Vanderbilt University Medical Center

David R Janz, MD, MSc
Louisiana State University School of Medicine 
Director of Medical Critical Care Services at University Medical Center. I earned my medical degree at the LSU School of Medicine New Orleans followed by completion of an Internal Medicine residency, Pulmonary/Critical Care fellowship and Masters of Science in Clinical Investigation at Vanderbilt University, Nashville, TN. I am board certified in Internal Medicine, Pulmonary Medicine, and Critical Care Medicine.

University of Alabama at Birmingham Medical Center
Dr. Russell received his initial medical training (MD) at the University of Texas Medical Branch with his internal medicine internship and residency completed at Vanderbilt University. Dr. Russell began a clinical and research fellowship in pulmonary and critical care medicine at UAB in 2014. Following his fellowship, he joined the UAB faculty in July 2017. His research and clinical interests relate to the role of neutrophils and extracellular vesicles in pulmonary diseases characterized by neutrophilic inflammation and parenchymal damage such as COPD and ARDS, as well as pragmatic clinical trials on the management of critically ill patients. Dr. Russell has published and presented work on endotracheal intubation, management of respiratory failure, pragmatic clinical trials in the MICU, neutrophils in COPD, matrikines in COPD, exhaled breath biomarkers in ARDS and extracellular vesicles in neutrophilic inflammation. His ongoing work explores the role of neutrophil-derived exosomes in matrix destruction and lung disease.
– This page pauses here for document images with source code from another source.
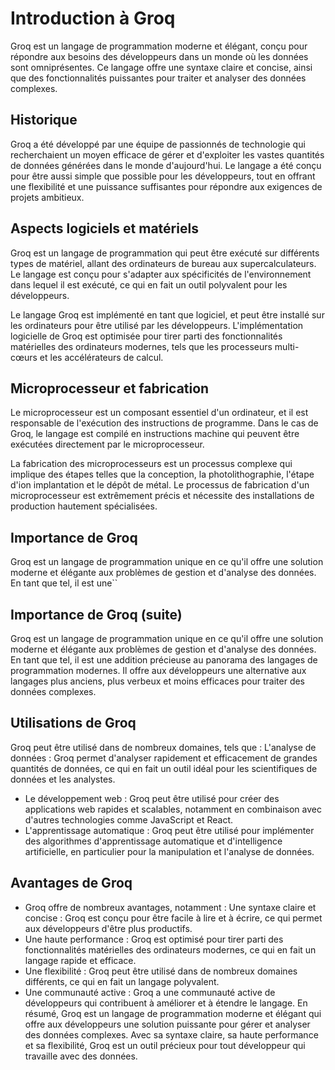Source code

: # Introduction à Groq
Groq est un langage de programmation moderne et élégant, conçu pour répondre aux besoins des développeurs dans un monde où les données sont omniprésentes. Ce langage offre une syntaxe claire et concise, ainsi que des fonctionnalités puissantes pour traiter et analyser des données complexes.

## Historique
Groq a été développé par une équipe de passionnés de technologie qui recherchaient un moyen efficace de gérer et d'exploiter les vastes quantités de données générées dans le monde d'aujourd'hui. Le langage a été conçu pour être aussi simple que possible pour les développeurs, tout en offrant une flexibilité et une puissance suffisantes pour répondre aux exigences de projets ambitieux.

## Aspects logiciels et matériels
Groq est un langage de programmation qui peut être exécuté sur différents types de matériel, allant des ordinateurs de bureau aux supercalculateurs. Le langage est conçu pour s'adapter aux spécificités de l'environnement dans lequel il est exécuté, ce qui en fait un outil polyvalent pour les développeurs.

Le langage Groq est implémenté en tant que logiciel, et peut être installé sur les ordinateurs pour être utilisé par les développeurs. L'implémentation logicielle de Groq est optimisée pour tirer parti des fonctionnalités matérielles des ordinateurs modernes, tels que les processeurs multi-cœurs et les accélérateurs de calcul.

## Microprocesseur et fabrication
Le microprocesseur est un composant essentiel d'un ordinateur, et il est responsable de l'exécution des instructions de programme. Dans le cas de Groq, le langage est compilé en instructions machine qui peuvent être exécutées directement par le microprocesseur.

La fabrication des microprocesseurs est un processus complexe qui implique des étapes telles que la conception, la photolithographie, l'étape d'ion implantation et le dépôt de métal. Le processus de fabrication d'un microprocesseur est extrêmement précis et nécessite des installations de production hautement spécialisées.

## Importance de Groq
Groq est un langage de programmation unique en ce qu'il offre une solution moderne et élégante aux problèmes de gestion et d'analyse des données. En tant que tel, il est une``

## Importance de Groq (suite)
Groq est un langage de programmation unique en ce qu'il offre une solution moderne et élégante aux problèmes de gestion et d'analyse des données. En tant que tel, il est une addition précieuse au panorama des langages de programmation modernes. Il offre aux développeurs une alternative aux langages plus anciens, plus verbeux et moins efficaces pour traiter des données complexes.

## Utilisations de Groq
Groq peut être utilisé dans de nombreux domaines, tels que :
L'analyse de données : Groq permet d'analyser rapidement et efficacement de grandes quantités de données, ce qui en fait un outil idéal pour les scientifiques de données et les analystes.

- Le développement web : Groq peut être utilisé pour créer des applications web rapides et scalables, notamment en combinaison avec d'autres technologies comme JavaScript et React.
- L'apprentissage automatique : Groq peut être utilisé pour implémenter des algorithmes d'apprentissage automatique et d'intelligence artificielle, en particulier pour la manipulation et l'analyse de données.
## Avantages de Groq
- Groq offre de nombreux avantages, notamment :
Une syntaxe claire et concise : Groq est conçu pour être facile à lire et à écrire, ce qui permet aux développeurs d'être plus productifs.
- Une haute performance : Groq est optimisé pour tirer parti des fonctionnalités matérielles des ordinateurs modernes, ce qui en fait un langage rapide et efficace.
- Une flexibilité : Groq peut être utilisé dans de nombreux domaines différents, ce qui en fait un langage polyvalent.
- Une communauté active : Groq a une communauté active de développeurs qui contribuent à améliorer et à étendre le langage.
En résumé, Groq est un langage de programmation moderne et élégant qui offre aux développeurs une solution puissante pour gérer et analyser des données complexes. Avec sa syntaxe claire, sa haute performance et sa flexibilité, Groq est un outil précieux pour tout développeur qui travaille avec des données.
University of Alabama at Birmingham Medical Center
Dr. Sheetal Gandotra is a pulmonary physician who began her work at UAB in 2018. She received her medical degree from Saba University School of Medicine.

Brian E Driver, MD
Hennepin County Medical Center, Minneapolis, MN 

Dr. Driver is board certified in both Emergency Medicine and Internal Medicine. He has expertise in caring for all acute illness and injuries, with particular interests in emergency airway management and metabolic disorders.

Matthew E Prekker, MD MPH
Hennepin County Medical Center, Minneapolis, MN 

Through specialization in both Emergency Medicine and Pulmonary & Critical Care Medicine, Dr. Prekker provides acute care for patients in the Emergency Department and Medical ICU as well as maintaining a practice as a pulmonary consultant and clinic physician. He has special expertise in resuscitation from critical illness, including airway management, mechanical ventilation, and extracorporeal membrane oxygenation.

Stacy Trent, MD
Emergency Physician, Denver Health Medical Center, Denver, USA

Stacy A. Trent, MD, MPH is an emergency physician and Associate Director of Research in the Department of Emergency Medicine at Denver Health Medical Center.  Dr. Trent’s is a federally-funded researcher whose work focuses on examining and mitigating variation in evidence-based care for airway management, sepsis, and acute coronary syndrome.  Dr. Trent is a member of the executive committee for the Pragmatic Critical Care Research Group, is member of the NHLBI PETAL network serving as a site investigator for the CLOVERS study and is also a member of the NIH SIREN network. 

Twitter:  @drstrent

Director of the Coordinating Center: Jonathan D. Casey, MD, MSc – Vanderbilt University Medical Center

Jonathan D. Casey MD, MSc is an Assistant Professor of Medicine in the Division of Allergy, Pulmonary, and Critical Care Medicine at Vanderbilt University and a critical care physician in the Medical Intensive Care Unit at Vanderbilt University. Dr. Casey’s work focuses on embedding pragmatic comparative effectiveness trials of standard-of-care interventions into routine care in the emergency department and intensive care unit.  His work aims to answer long-standing questions in airway management, post-extubation respiratory support, extracorporeal membrane oxygenation, and COVID-19.  These efforts have resulted in multiple practice-changing trials published in the New England Journal of Medicine, the Journal of the American Medical Association, and the American Journal of Respiratory and Critical Care Medicine.  Dr. Casey serves as Chair of the Coordinating Center for the Pragmatic Critical Care Research Group and as a member of the NHLBI-funded PETAL Network and the CDC-funded IVY network.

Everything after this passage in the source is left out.